(Collected data)
........

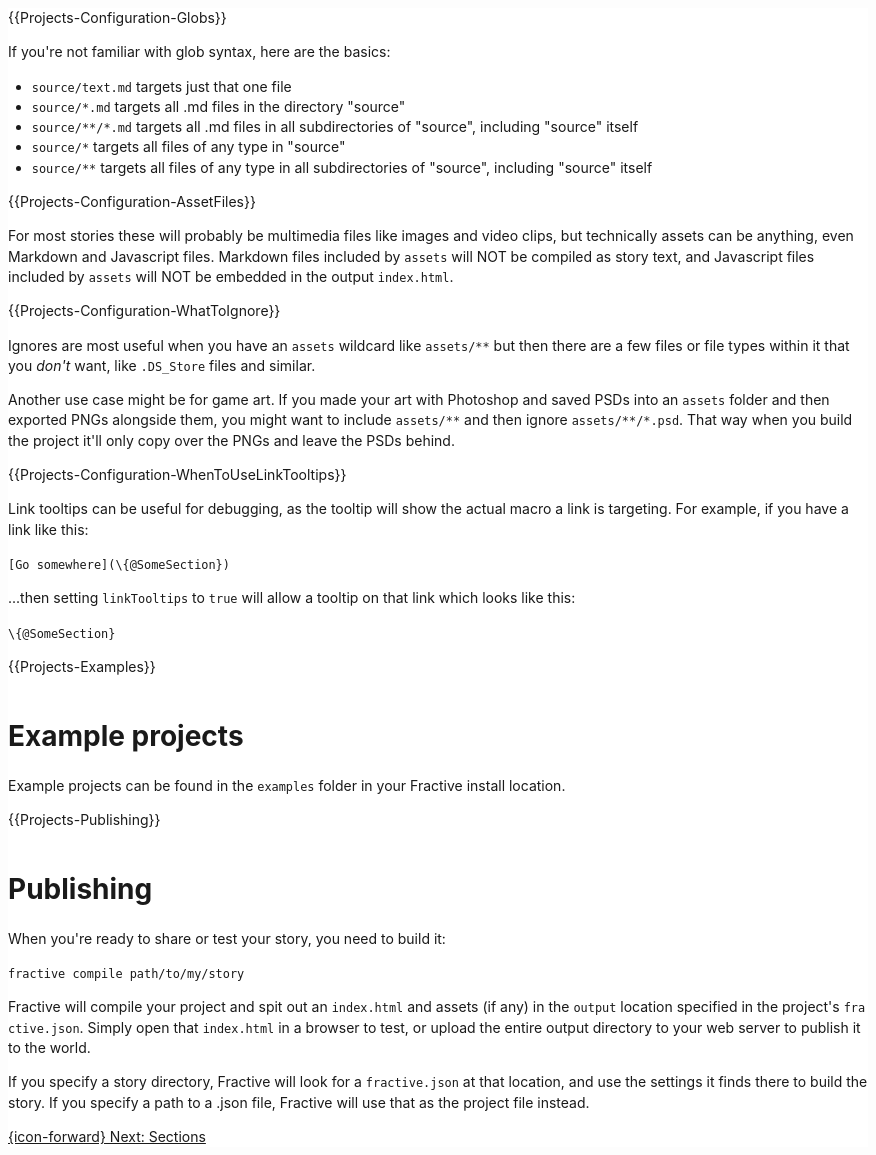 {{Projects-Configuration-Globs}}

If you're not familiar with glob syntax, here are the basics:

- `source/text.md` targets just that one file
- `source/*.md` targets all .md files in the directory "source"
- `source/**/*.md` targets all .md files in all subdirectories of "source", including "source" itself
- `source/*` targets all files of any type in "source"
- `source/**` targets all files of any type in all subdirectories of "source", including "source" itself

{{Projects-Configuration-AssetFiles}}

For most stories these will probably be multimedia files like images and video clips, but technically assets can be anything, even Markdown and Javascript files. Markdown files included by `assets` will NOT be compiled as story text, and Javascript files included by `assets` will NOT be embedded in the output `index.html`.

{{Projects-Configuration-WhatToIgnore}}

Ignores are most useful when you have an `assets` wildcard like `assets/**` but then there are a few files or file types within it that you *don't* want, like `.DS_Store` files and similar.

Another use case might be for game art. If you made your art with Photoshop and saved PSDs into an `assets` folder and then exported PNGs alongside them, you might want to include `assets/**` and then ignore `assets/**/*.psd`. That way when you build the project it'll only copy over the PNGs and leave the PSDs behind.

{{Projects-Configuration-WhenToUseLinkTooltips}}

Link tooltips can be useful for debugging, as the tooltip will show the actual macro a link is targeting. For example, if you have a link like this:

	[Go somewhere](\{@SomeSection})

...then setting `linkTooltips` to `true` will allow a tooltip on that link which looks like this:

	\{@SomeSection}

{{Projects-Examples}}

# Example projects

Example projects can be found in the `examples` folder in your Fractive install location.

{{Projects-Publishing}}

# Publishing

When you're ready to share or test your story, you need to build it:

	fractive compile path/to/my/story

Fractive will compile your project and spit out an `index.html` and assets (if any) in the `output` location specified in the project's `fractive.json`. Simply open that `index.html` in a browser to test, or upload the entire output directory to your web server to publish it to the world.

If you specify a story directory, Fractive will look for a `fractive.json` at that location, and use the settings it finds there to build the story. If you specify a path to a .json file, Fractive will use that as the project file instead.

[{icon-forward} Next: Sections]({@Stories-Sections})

........

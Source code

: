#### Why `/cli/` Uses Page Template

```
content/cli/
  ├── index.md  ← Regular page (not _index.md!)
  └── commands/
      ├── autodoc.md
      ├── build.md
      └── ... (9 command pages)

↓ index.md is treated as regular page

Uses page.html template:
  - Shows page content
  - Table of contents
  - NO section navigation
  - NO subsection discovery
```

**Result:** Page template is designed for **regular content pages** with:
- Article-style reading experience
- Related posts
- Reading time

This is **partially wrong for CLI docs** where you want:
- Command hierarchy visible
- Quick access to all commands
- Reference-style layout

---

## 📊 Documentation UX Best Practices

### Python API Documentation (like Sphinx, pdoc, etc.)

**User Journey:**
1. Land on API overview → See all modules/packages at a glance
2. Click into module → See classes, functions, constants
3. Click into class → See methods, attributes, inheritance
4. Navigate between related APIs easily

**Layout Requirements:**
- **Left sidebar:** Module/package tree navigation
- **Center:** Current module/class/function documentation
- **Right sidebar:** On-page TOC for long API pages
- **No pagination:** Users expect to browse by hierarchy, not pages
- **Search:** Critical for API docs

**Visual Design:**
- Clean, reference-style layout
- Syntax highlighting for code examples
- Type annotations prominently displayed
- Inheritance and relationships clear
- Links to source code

........

• [WHAT THIS TASK INVOLVES]: Could you copy every line from the records that has "then" in it?

• [OUTPUT OF THE EXERCISE]:
Ignores are most useful when you have an `assets` wildcard like `assets/**` but then there are a few files or file types within it that you *don't* want, like `.DS_Store` files and similar.
Another use case might be for game art. If you made your art with Photoshop and saved PSDs into an `assets` folder and then exported PNGs alongside them, you might want to include `assets/**` and then ignore `assets/**/*.psd`. That way when you build the project it'll only copy over the PNGs and leave the PSDs behind.
...then setting `linkTooltips` to `true` will allow a tooltip on that link which looks like this:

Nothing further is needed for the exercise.